Alan Jones has a right to exhibit bad taste and make his comment and the 1000s of other people who are using social media to express their objection to the comment have an equal right to ‘free speech’ and the whinging from the 2GB management (Jones’ radio station) about the effect of the social media campaign on their advertises is also ‘free speech’.

Having said that, what I believe is really interesting is the shift in power that is evident. As a high profile radio presenter, Jones used to have almost complete power, he controlled the microphone, could rubbish detractors on air and cut off their response. That power still remains but has been circumvented by social media; a sustained campaign by the ‘twittering classes’ has cost 2GB hundreds of thousands of dollars in cancelled advertising – a new paradigm for directors and managers to deal with.

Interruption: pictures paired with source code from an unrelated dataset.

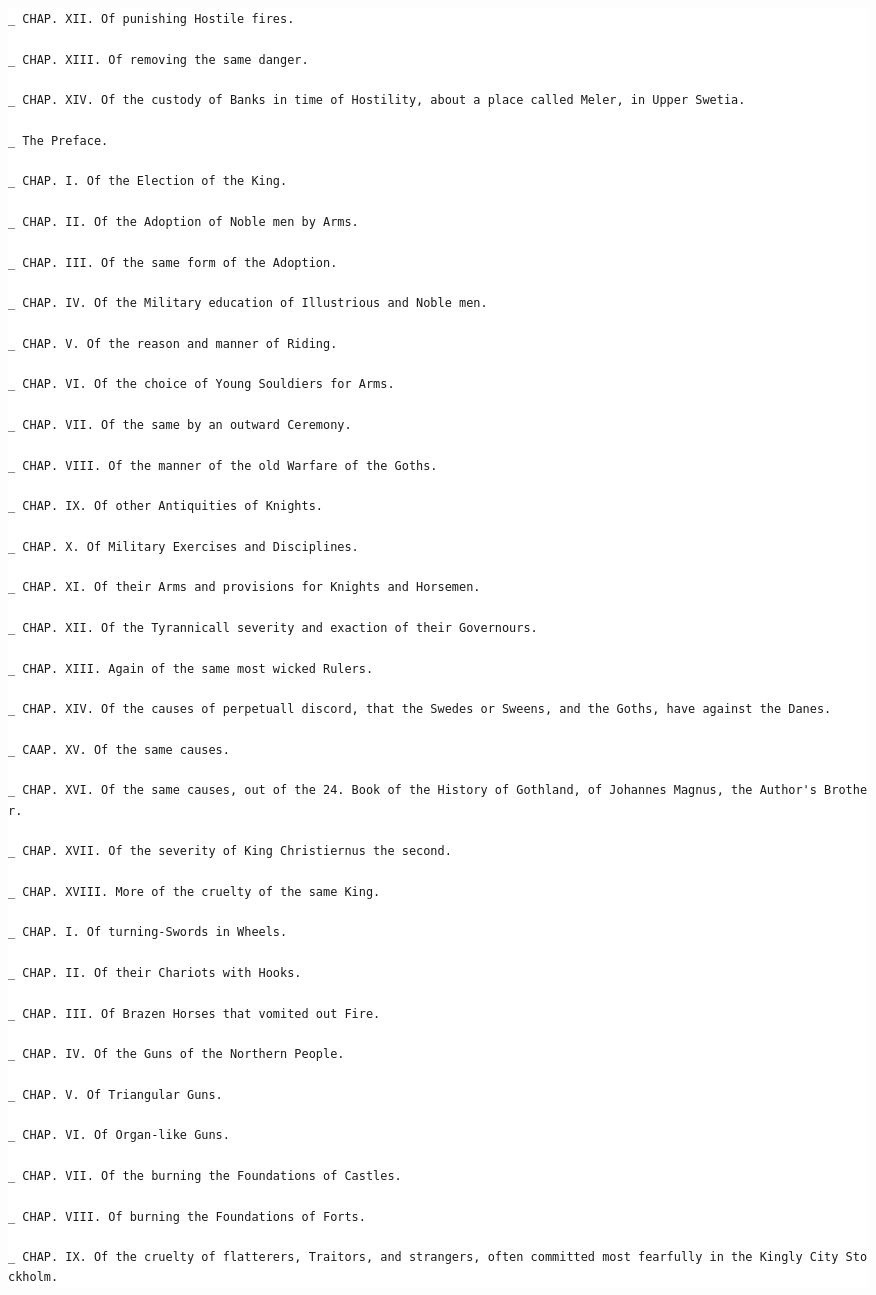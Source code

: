     _ CHAP. XII. Of punishing Hostile fires.

    _ CHAP. XIII. Of removing the same danger.

    _ CHAP. XIV. Of the custody of Banks in time of Hostility, about a place called Meler, in Upper Swetia.

    _ The Preface.

    _ CHAP. I. Of the Election of the King.

    _ CHAP. II. Of the Adoption of Noble men by Arms.

    _ CHAP. III. Of the same form of the Adoption.

    _ CHAP. IV. Of the Military education of Illustrious and Noble men.

    _ CHAP. V. Of the reason and manner of Riding.

    _ CHAP. VI. Of the choice of Young Souldiers for Arms.

    _ CHAP. VII. Of the same by an outward Ceremony.

    _ CHAP. VIII. Of the manner of the old Warfare of the Goths.

    _ CHAP. IX. Of other Antiquities of Knights.

    _ CHAP. X. Of Military Exercises and Disciplines.

    _ CHAP. XI. Of their Arms and provisions for Knights and Horsemen.

    _ CHAP. XII. Of the Tyrannicall severity and exaction of their Governours.

    _ CHAP. XIII. Again of the same most wicked Rulers.

    _ CHAP. XIV. Of the causes of perpetuall discord, that the Swedes or Sweens, and the Goths, have against the Danes.

    _ CAAP. XV. Of the same causes.

    _ CHAP. XVI. Of the same causes, out of the 24. Book of the History of Gothland, of Johannes Magnus, the Author's Brother.

    _ CHAP. XVII. Of the severity of King Christiernus the second.

    _ CHAP. XVIII. More of the cruelty of the same King.

    _ CHAP. I. Of turning-Swords in Wheels.

    _ CHAP. II. Of their Chariots with Hooks.

    _ CHAP. III. Of Brazen Horses that vomited out Fire.

    _ CHAP. IV. Of the Guns of the Northern People.

    _ CHAP. V. Of Triangular Guns.

    _ CHAP. VI. Of Organ-like Guns.

    _ CHAP. VII. Of the burning the Foundations of Castles.

    _ CHAP. VIII. Of burning the Foundations of Forts.

    _ CHAP. IX. Of the cruelty of flatterers, Traitors, and strangers, often committed most fearfully in the Kingly City Stockholm.
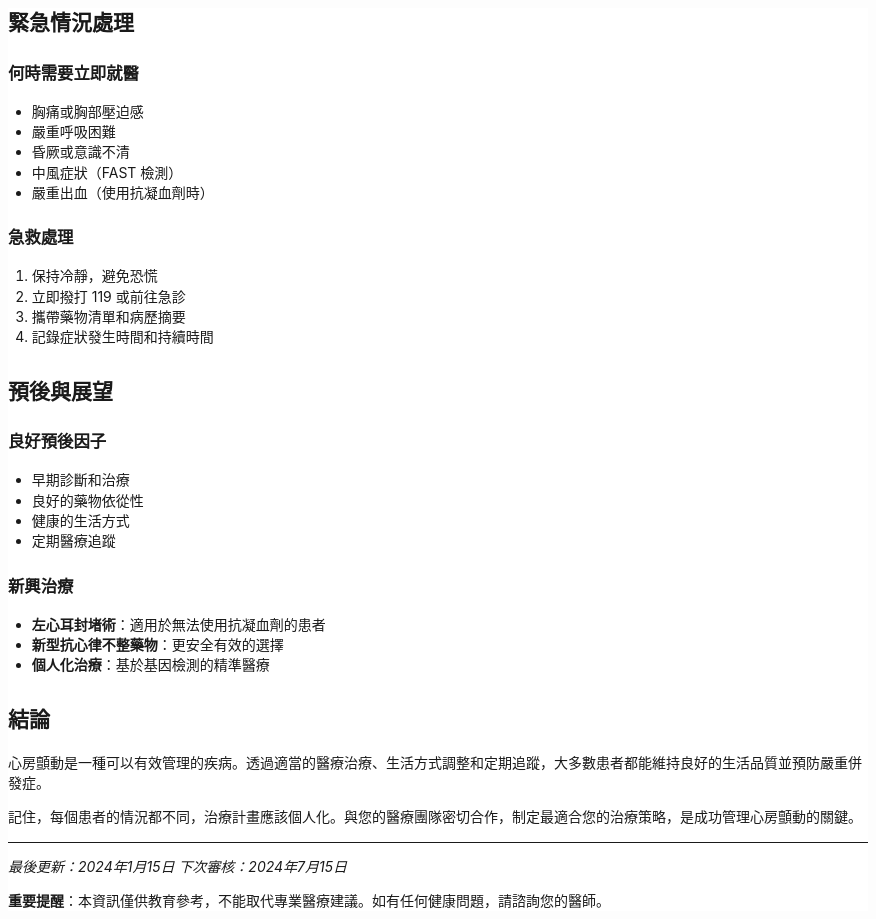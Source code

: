 ## 緊急情況處理

### 何時需要立即就醫

- 胸痛或胸部壓迫感
- 嚴重呼吸困難
- 昏厥或意識不清
- 中風症狀（FAST 檢測）
- 嚴重出血（使用抗凝血劑時）

### 急救處理

1. 保持冷靜，避免恐慌
2. 立即撥打 119 或前往急診
3. 攜帶藥物清單和病歷摘要
4. 記錄症狀發生時間和持續時間

## 預後與展望

### 良好預後因子

- 早期診斷和治療
- 良好的藥物依從性
- 健康的生活方式
- 定期醫療追蹤

### 新興治療

- **左心耳封堵術**：適用於無法使用抗凝血劑的患者
- **新型抗心律不整藥物**：更安全有效的選擇
- **個人化治療**：基於基因檢測的精準醫療

## 結論

心房顫動是一種可以有效管理的疾病。透過適當的醫療治療、生活方式調整和定期追蹤，大多數患者都能維持良好的生活品質並預防嚴重併發症。

記住，每個患者的情況都不同，治療計畫應該個人化。與您的醫療團隊密切合作，制定最適合您的治療策略，是成功管理心房顫動的關鍵。

---

_最後更新：2024年1月15日_
_下次審核：2024年7月15日_

**重要提醒**：本資訊僅供教育參考，不能取代專業醫療建議。如有任何健康問題，請諮詢您的醫師。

In a similar vein, the ongoing ‘noise’ around opposition leader Tony Abbot’s attitude to women will be interesting to watch through to a conclusion, if one is ever reached……

But even at this early stage there are a number of observations that are likely to become increasingly important in an effective stakeholder engagement and communication model for any entity; both individuals and organisations.

  1. Negativity is becoming a very dangerous weapon to deploy. American politicians of all persuasions have been running negative advertising about politicians of the other persuasion for many years. The negative advertising has worked, the America public consistently place politicians at the very bottom of any list based on ethics, trust, etc. Used car salesmen and journalists are preferred to politicians and the situation is not much different in Australia. If you start using negativity, the power of social media to spread the negativity almost guarantees it will come back to damage the initiator. In the connected age, negativity is rapidly becoming a WSD (of similar power to a WMD but read ‘weapon of self destruction’).
  2. Perceptions are easily created and hard to dispel or change. I have no idea how Tony Abbot actually works with women, but a negative perception has emerged. Perceptions are frequently wrong, but they are based on what people believe they saw or heard. Consequently this type of social perception cannot be changed by people with a vested interest telling others they are wrong, to quote Margaret Thatcher “Power is like being a lady… if you have to tell people you are, you aren’t” – the same applies to perceptions. Perceptions can be managed but they are built over time and have to be changed over time and this can only be achieved with a sustained change in observed behaviour – words are not going to do anything.
  3. There seems to be an emerging disconnect between perceptions and emotions and reality. This was the focus of my blog post Credit, Trust and Emotions. What’s not mentioned in the blog, but is in the RBA report, is that non-mining business investment has been increasing rapidly despite the flat business sentiment. The real economic situation and actual investment levels are aligned, but the business sentiment is failing to recognise business reality.

Managing a corporate image, your project’s image within the organisation or your personal image is certainly getting to be a whole lot harder. What I’m wondering based on the above is, are we starting to see a real shift from positional power, supported by negativity and traditional advertising to something more subtle, distributed and potentially positive, and if so how can this be effectively managed?